[[ Records shown, beginning ]]

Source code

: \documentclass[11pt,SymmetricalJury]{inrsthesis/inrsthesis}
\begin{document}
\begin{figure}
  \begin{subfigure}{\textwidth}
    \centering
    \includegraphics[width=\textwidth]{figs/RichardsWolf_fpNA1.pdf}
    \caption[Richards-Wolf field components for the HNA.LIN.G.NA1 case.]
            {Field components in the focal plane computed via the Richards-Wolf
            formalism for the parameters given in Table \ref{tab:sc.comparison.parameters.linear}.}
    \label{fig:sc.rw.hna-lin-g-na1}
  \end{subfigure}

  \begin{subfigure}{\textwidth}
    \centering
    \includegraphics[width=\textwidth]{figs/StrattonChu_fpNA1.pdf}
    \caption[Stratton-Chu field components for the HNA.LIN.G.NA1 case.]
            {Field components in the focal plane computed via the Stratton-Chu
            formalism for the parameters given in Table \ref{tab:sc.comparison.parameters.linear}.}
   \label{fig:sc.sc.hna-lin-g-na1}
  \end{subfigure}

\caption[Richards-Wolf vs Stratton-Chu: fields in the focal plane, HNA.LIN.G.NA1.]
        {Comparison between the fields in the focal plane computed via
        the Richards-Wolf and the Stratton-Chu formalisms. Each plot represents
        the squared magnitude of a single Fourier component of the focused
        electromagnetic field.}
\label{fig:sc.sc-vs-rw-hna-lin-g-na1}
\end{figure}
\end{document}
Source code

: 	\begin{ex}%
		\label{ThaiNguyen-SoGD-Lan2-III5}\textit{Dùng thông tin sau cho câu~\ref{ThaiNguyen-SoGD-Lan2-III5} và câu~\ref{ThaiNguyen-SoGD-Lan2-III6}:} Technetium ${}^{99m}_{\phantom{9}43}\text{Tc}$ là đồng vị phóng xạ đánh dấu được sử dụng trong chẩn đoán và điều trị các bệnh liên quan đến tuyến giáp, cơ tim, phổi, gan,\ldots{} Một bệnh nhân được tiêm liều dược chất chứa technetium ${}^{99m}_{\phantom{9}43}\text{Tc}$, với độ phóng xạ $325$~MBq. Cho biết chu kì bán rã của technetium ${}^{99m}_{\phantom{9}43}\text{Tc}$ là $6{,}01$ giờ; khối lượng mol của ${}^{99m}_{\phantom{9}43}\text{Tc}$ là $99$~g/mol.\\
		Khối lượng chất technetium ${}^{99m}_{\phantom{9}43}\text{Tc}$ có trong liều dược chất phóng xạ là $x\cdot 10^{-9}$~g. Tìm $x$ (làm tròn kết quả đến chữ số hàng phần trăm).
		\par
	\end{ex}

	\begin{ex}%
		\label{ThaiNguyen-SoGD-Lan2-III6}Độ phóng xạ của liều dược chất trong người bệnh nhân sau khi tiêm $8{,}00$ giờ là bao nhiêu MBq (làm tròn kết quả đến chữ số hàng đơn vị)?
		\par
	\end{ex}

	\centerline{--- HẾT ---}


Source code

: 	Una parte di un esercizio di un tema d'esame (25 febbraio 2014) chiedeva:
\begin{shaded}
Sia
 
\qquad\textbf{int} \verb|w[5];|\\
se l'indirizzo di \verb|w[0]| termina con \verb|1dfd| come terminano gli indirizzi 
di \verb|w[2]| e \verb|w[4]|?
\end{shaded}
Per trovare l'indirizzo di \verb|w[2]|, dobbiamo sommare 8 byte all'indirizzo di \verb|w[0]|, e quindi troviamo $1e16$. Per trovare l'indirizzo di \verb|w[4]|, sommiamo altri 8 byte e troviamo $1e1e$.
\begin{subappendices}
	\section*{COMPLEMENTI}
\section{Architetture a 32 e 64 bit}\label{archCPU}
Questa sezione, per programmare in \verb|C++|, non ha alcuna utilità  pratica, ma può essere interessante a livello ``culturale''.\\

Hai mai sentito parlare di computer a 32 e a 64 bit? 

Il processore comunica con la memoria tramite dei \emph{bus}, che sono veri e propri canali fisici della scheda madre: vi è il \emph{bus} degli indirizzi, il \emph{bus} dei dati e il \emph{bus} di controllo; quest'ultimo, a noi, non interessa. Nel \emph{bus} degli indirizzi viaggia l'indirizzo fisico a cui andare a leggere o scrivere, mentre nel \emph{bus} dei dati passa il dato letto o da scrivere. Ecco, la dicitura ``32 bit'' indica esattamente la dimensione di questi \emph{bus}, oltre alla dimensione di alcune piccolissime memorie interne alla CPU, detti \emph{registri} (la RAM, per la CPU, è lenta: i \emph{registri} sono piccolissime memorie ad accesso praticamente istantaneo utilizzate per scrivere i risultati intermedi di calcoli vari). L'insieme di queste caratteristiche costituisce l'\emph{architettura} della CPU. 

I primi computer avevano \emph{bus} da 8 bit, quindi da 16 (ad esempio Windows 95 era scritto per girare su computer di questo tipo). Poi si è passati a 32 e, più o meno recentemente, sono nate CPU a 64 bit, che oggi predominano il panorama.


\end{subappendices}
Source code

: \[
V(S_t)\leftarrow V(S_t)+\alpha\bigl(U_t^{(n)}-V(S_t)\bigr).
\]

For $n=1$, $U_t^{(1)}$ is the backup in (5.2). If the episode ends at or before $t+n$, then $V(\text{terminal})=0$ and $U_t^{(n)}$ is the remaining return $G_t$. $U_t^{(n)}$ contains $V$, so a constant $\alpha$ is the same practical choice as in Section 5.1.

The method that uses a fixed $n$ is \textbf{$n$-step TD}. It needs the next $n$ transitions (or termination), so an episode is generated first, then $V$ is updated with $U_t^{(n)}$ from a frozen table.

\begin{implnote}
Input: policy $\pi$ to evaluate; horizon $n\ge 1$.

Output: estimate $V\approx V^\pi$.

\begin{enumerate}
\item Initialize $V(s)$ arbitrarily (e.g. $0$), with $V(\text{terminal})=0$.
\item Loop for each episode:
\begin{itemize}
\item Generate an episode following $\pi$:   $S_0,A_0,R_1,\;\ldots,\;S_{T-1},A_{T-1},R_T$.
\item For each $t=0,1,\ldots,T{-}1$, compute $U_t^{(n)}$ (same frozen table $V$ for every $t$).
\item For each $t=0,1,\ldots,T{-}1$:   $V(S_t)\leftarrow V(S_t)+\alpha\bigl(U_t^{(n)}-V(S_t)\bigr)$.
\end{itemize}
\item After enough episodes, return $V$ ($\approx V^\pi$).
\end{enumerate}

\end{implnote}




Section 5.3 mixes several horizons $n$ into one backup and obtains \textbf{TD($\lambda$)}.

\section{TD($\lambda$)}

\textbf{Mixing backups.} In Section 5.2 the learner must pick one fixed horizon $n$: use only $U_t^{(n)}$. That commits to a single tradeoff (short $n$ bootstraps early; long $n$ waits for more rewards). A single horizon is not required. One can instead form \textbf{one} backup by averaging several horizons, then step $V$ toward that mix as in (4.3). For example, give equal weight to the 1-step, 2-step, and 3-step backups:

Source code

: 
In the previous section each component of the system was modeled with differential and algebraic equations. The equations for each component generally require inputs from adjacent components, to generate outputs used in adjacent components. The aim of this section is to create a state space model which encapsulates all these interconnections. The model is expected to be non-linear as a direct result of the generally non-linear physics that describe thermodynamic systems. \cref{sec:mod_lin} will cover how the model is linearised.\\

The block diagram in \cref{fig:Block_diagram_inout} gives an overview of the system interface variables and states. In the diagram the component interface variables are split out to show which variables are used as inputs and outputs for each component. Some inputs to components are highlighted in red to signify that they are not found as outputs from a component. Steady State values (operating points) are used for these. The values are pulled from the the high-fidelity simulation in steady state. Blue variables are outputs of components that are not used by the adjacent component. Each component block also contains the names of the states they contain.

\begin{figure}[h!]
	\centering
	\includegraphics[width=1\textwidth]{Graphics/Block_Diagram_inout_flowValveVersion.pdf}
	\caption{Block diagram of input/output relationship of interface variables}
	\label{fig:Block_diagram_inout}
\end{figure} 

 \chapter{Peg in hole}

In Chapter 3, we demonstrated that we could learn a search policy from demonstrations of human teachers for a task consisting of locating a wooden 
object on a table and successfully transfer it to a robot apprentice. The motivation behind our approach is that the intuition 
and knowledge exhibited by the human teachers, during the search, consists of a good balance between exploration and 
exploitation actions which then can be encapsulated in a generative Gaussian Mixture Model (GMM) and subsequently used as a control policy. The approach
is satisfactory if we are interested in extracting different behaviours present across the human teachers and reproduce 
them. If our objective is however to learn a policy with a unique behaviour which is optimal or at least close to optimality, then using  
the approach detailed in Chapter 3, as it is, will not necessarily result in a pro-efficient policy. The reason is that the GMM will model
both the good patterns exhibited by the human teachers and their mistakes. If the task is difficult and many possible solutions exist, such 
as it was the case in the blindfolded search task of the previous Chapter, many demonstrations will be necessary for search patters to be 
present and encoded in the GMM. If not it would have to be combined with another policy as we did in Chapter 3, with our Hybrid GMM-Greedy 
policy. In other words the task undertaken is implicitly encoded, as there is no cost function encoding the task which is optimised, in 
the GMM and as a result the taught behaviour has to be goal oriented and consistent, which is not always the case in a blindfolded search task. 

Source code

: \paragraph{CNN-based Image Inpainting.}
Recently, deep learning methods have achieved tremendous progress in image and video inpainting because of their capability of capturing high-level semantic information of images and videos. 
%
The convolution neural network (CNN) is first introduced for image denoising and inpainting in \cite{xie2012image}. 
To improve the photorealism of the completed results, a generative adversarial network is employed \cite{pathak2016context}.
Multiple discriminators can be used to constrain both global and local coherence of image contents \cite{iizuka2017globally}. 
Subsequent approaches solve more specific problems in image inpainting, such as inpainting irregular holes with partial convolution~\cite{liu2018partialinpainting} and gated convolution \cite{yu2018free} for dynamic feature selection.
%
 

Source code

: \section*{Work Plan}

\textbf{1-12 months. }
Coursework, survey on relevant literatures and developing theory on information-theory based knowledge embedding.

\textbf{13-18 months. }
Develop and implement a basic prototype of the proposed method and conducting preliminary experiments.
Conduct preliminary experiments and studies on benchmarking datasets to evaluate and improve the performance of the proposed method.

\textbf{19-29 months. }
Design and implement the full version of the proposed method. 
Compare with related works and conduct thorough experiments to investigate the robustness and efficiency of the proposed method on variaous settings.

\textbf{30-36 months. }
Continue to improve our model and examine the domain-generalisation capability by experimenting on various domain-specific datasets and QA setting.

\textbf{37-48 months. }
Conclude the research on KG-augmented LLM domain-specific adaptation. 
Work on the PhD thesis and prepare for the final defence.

[[ Records shown, end ]]

### [Work to be completed]
Please return the lines above exactly, from the first one down to the line with "via the Richards-Wolf", and stop after that line.

### [Written response]
Source code

: \documentclass[11pt,SymmetricalJury]{inrsthesis/inrsthesis}
\begin{document}
\begin{figure}
  \begin{subfigure}{\textwidth}
    \centering
    \includegraphics[width=\textwidth]{figs/RichardsWolf_fpNA1.pdf}
    \caption[Richards-Wolf field components for the HNA.LIN.G.NA1 case.]
            {Field components in the focal plane computed via the Richards-Wolf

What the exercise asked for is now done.